Locate, in the data below, the line that contains "1. Добавьте файл" and the line that contains "выполнить последующие шаги."; reproduce exactly those two lines and every line between them, nothing more.

[INFORMATION SHOWN Boundary: Start]

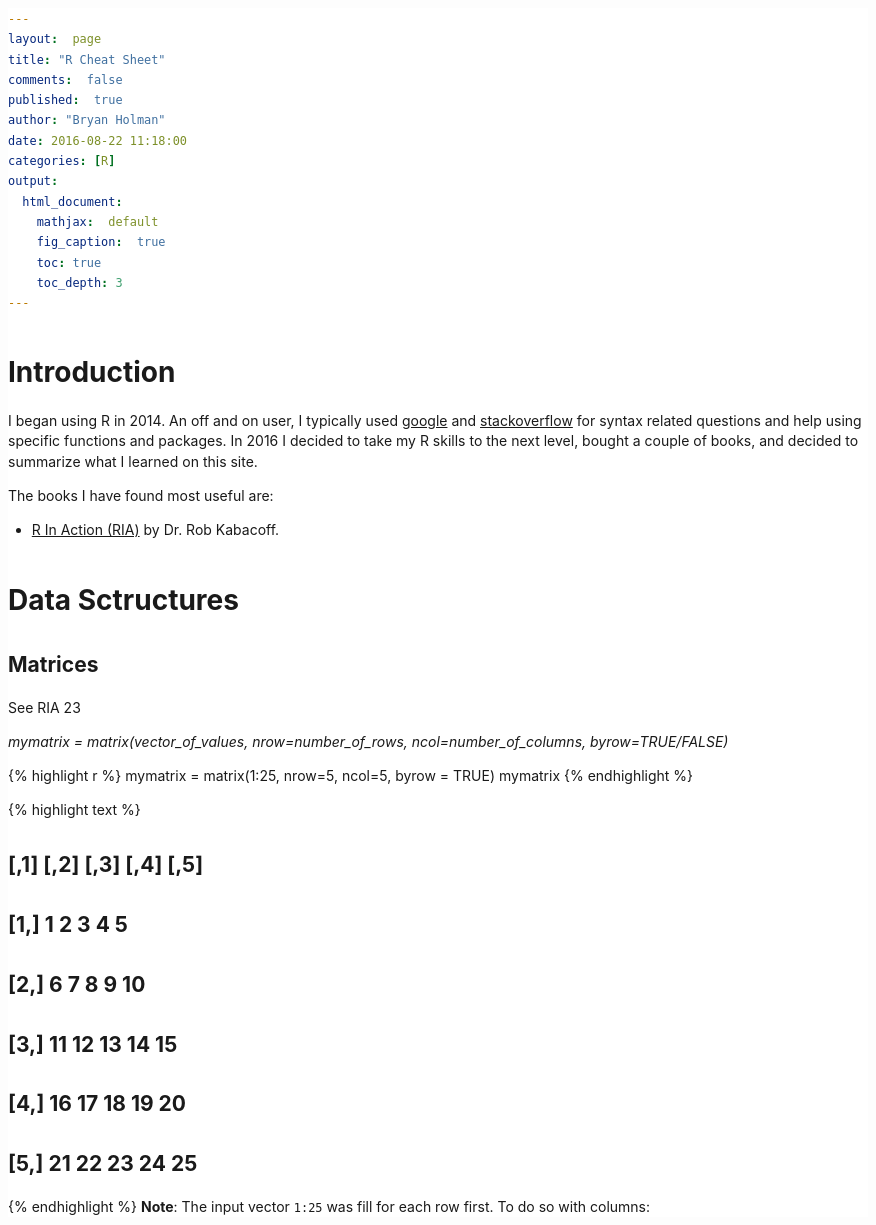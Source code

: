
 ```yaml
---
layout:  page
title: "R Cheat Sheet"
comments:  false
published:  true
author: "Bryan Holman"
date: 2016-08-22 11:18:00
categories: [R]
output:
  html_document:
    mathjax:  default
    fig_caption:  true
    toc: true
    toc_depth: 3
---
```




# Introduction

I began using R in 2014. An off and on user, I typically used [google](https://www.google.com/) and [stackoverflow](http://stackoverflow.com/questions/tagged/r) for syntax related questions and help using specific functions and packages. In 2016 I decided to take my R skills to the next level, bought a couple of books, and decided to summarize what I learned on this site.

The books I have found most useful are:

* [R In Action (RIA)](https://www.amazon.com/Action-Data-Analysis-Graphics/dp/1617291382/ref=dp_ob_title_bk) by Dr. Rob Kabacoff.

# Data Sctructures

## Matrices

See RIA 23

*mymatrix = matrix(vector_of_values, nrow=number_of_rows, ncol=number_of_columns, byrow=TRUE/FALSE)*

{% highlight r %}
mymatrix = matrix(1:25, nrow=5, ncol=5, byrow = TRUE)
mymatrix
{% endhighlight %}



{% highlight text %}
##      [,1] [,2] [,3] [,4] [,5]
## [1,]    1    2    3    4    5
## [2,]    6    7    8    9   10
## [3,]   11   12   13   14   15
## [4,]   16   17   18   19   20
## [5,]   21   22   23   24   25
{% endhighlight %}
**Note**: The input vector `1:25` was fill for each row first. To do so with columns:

[INFORMATION SHOWN Boundary: End]
[INFORMATION SHOWN Boundary: Start]

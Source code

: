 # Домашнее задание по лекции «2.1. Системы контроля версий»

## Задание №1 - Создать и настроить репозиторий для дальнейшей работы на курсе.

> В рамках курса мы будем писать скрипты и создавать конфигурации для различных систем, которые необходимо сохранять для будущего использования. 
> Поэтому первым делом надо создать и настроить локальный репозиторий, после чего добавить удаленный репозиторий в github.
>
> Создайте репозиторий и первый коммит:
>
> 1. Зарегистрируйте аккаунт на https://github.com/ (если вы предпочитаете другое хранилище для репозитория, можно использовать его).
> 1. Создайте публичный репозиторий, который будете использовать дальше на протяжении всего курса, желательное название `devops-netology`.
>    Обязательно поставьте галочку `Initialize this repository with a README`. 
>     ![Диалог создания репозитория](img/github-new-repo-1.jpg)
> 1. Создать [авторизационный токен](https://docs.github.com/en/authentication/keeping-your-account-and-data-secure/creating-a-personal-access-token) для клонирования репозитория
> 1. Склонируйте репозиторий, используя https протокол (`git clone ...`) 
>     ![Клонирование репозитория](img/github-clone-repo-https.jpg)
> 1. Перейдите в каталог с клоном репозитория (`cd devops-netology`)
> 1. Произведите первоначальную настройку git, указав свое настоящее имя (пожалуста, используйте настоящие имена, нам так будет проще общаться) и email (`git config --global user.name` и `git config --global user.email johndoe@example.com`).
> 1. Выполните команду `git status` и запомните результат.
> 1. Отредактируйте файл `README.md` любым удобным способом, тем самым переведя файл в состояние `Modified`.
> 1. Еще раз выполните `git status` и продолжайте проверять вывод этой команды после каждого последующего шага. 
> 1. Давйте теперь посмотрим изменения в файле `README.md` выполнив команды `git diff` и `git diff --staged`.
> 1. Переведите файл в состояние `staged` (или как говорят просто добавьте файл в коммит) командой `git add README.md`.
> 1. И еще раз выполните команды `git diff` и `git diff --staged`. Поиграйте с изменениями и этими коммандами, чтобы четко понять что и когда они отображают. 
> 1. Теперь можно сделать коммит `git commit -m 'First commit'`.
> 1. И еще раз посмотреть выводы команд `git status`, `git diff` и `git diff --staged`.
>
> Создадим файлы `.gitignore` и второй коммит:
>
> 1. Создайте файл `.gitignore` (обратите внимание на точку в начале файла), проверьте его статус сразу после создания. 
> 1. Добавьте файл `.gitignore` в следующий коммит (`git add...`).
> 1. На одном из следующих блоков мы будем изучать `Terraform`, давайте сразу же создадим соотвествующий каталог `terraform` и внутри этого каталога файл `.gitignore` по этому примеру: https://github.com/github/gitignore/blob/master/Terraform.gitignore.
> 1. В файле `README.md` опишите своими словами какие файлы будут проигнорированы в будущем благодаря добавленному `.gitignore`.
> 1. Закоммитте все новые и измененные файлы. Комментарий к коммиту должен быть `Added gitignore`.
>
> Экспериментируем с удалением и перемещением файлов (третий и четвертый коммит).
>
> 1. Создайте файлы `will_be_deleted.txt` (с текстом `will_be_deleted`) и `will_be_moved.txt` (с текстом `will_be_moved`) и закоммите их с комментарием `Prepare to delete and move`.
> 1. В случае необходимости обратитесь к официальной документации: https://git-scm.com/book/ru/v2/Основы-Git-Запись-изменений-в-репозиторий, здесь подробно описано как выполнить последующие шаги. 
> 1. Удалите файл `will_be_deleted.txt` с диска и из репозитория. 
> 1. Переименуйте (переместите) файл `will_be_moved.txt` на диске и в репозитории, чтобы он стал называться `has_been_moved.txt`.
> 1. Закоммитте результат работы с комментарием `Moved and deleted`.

[INFORMATION SHOWN Boundary: End]

• REPLY TO THE EXERCISE
> 1. Добавьте файл `.gitignore` в следующий коммит (`git add...`).
> 1. На одном из следующих блоков мы будем изучать `Terraform`, давайте сразу же создадим соотвествующий каталог `terraform` и внутри этого каталога файл `.gitignore` по этому примеру: https://github.com/github/gitignore/blob/master/Terraform.gitignore.
> 1. В файле `README.md` опишите своими словами какие файлы будут проигнорированы в будущем благодаря добавленному `.gitignore`.
> 1. Закоммитте все новые и измененные файлы. Комментарий к коммиту должен быть `Added gitignore`.
>
> Экспериментируем с удалением и перемещением файлов (третий и четвертый коммит).
>
> 1. Создайте файлы `will_be_deleted.txt` (с текстом `will_be_deleted`) и `will_be_moved.txt` (с текстом `will_be_moved`) и закоммите их с комментарием `Prepare to delete and move`.
> 1. В случае необходимости обратитесь к официальной документации: https://git-scm.com/book/ru/v2/Основы-Git-Запись-изменений-в-репозиторий, здесь подробно описано как выполнить последующие шаги. 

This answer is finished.